Più di una volta la tragica fine degli emigranti clandestini
italiani alla ricerca di lavoro e fortuna oltralpe finì sulle pagine
de “La Domenica del Corriere”. Del resto i quotidiani quasi ogni
giorno erano costretti a dar conto, con toni più o meno
allarmistici, di episodi analoghi, tanto difficile era tenere una
contabilità dei caduti.
Sugli attraversamenti si avevano solo indicazioni di
massima e comunque inquietanti. In Val d’Isère, ad esempio, per
raggiungere Bourg-Saint-Maurice, nel settembre 1946 arrivavano in
media 300 clandestini al giorno, toccando addirittura le 526 unità
in un’occasione. In Val di Susa il comune di Giaglione dovette
chiedere aiuto alla prefettura di Torino non avendo più risorse per
seppellire quanti morivano nel disperato tentativo di valicare le
Alpi. Nel 1948 il “Bollettino quindicinale dell’emigrazione”
scriveva che quotidianamente in quel luogo passavano illegalmente in
Francia “molto più di cento emigranti” e “due o tre al mese,
almeno”, secondo un rapporto di un agente del Servizio di
informazioni militare, non ce la facevano.
Allora come oggi non
mancavano persone senza scrupoli che lucravano sulle disgrazie
altrui.
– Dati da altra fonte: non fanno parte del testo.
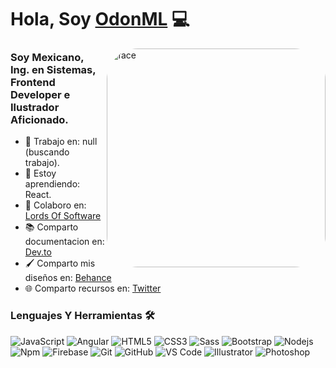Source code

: # Hola, Soy <a href="https://odonml.vercel.app" target="_blank">OdonML</a> 💻

<img align="right" alt="face" height="350px" style="border-radius: 50px" src="https://cdn.discordapp.com/attachments/848325427259768902/848374803131006996/banner.jpg" />

### Soy Mexicano, Ing. en Sistemas, Frontend Developer e Ilustrador Aficionado.

- 🔭 Trabajo en: null (buscando trabajo).
- 🌱 Estoy aprendiendo: React. 
- 👯 Colaboro en: <a href="https://discord.gg/wQVe5QPNv9" target="_blank">Lords Of Software</a>
- 📚 Comparto documentacion en: <a href="https://dev.to/odonml" target="_blank">Dev.to</a>
- 🖌️ Comparto mis diseños en: <a href="https://www.behance.net/odonml" target="_blank">Behance</a> 
- 🌐 Comparto recursos en: <a href="https://twitter.com/odonML" target="_blank">Twitter</a> 

### Lenguajes Y Herramientas 🛠 

![JavaScript](https://img.shields.io/badge/-JavaScript-F7DF1E?style=flat-square&logo=javascript&logoColor=ffffff)
![Angular](https://img.shields.io/badge/-Angular-DD0031?style=flat-square&logo=Angular&logoColor=ffffff)
![HTML5](https://img.shields.io/badge/-HTML5-%23E44D27?style=flat-square&logo=html5&logoColor=ffffff)
![CSS3](https://img.shields.io/badge/-CSS3-%231572B6?style=flat-square&logo=css3)
![Sass](https://img.shields.io/badge/-Sass-%23CC6699?style=flat-square&logo=sass&logoColor=ffffff)
![Bootstrap](https://img.shields.io/badge/-Bootstrap-563D7C?style=flat-square&logo=Bootstrap&logoColor=ffffff)
![Nodejs](https://img.shields.io/badge/-Node.js-339933?style=flat-square&logo=Node.js&logoColor=ffffff)
![Npm](https://img.shields.io/badge/-npm-CB3837?style=flat-square&logo=npm)
![Firebase](https://img.shields.io/badge/-Firebase-FFCA28?style=flat-square&logo=firebase&logoColor=ffffff)
![Git](https://img.shields.io/badge/-Git-%23F05032?style=flat-square&logo=git&logoColor=%23ffffff)
![GitHub](https://img.shields.io/badge/-GitHub-181717?style=flat-square&logo=github)
![VS Code](http://img.shields.io/badge/-VS%20Code-007ACC?style=flat-square&logo=visual-studio-code&logoColor=ffffff)
![Illustrator](http://img.shields.io/badge/-Illustrator-FF9A00?style=flat-square&logo=Adobe-Illustrator&logoColor=ffffff)
![Photoshop](http://img.shields.io/badge/-Photoshop-31A8FF?style=flat-square&logo=Adobe-Photoshop&logoColor=ffffff)
<!--![React](https://img.shields.io/badge/-React-61DAFB?style=flat-square&logo=react&logoColor=ffffff)-->
<!--![Markdown](https://img.shields.io/badge/-Markdown-000000?style=flat-square&logo=markdown)-->
<!--![Java](http://img.shields.io/badge/-Java-5B4638?style=flat-square&logo=java&logoColor=ffffff)-->
<!--![C](http://img.shields.io/badge/-C-A8B9CC?style=flat-square&logo=c&logoColor=ffffff)-->
<!--![Python](http://img.shields.io/badge/-Python-3776AB?style=flat-square&logo=python&logoColor=ffffff)-->
<!--![Microsoft Sql Server](https://img.shields.io/badge/-Sql%20Server-CC2927?style=flat-square&logo=microsoft-sql-server&logoColor=ffffff)-->
<!--![GitLab](https://img.shields.io/badge/-GitLab-FCA121?style=flat-square&logo=gitlab)-->
<!--![Eclipse-IDE](http://img.shields.io/badge/-Eclipse-2C2255?style=flat-square&logo=eclipse&logoColor=ffffff)-->
<!--![Powershell](http://img.shields.io/badge/-Powershell-5391FE?style=flat-square&logo=powershell&logoColor=ffffff)-->
<!--![Windows](http://img.shields.io/badge/-Windows-0078D6?style=flat-square&logo=windows&logoColor=ffffff)-->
Il sindaco di Bardonecchia, Mauro Amprimo, sentì il dovere
di far affiggere un manifesto nel quale si rivolgeva alle guide
alpine. “Anche se compiono azione contraria alla legge – vi si
leggeva – sappiano almeno compierla obbedendo a una legge del
cuore, discernendo e accompagnando, cioè, soltanto quegli individui
che appaiono loro chiaramente in condizioni fisiche tali da
sopportare il disagio della traversata dei monti e scegliendo altresì
condizioni di clima che non siano proibitive e non abbandonando i
disgraziati emigranti a metà percorso”.
Sessant’anni fa,
dunque, i clandestini erano gli italiani, le Alpi il “mediterraneo”
da attraversare verso l’agognata meta, alcune guide alpine gli
scafisti dell’epoca. Ma in tempi in cui si parla non sempre con
accenti benevoli degli immigrati e in particolare degli irregolari,
in Italia – Paese dalla memoria corta e non sempre condivisa –
sono in pochi ad avere coscienza di questo passato. E d’altra parte
la pubblicistica ha sostanzialmente ignorato il fenomeno,
interessandosi prevalentemente dell’immigrazione regolare, più
facile da documentare e da seguire. Eppure, stando a quanto racconta
Sandro Rinauro nel bel libro Il cammino della speranza
(Torino, Einaudi, 2009, pagine 436, euro 35), dal quale sono tratte
le notizie citate, il 50 per cento dei lavoratori italiani emigrati
in Francia tra il 1945 e il 1960 era clandestino e il 90 per cento
dei loro familiari li raggiunse altrettanto illegalmente.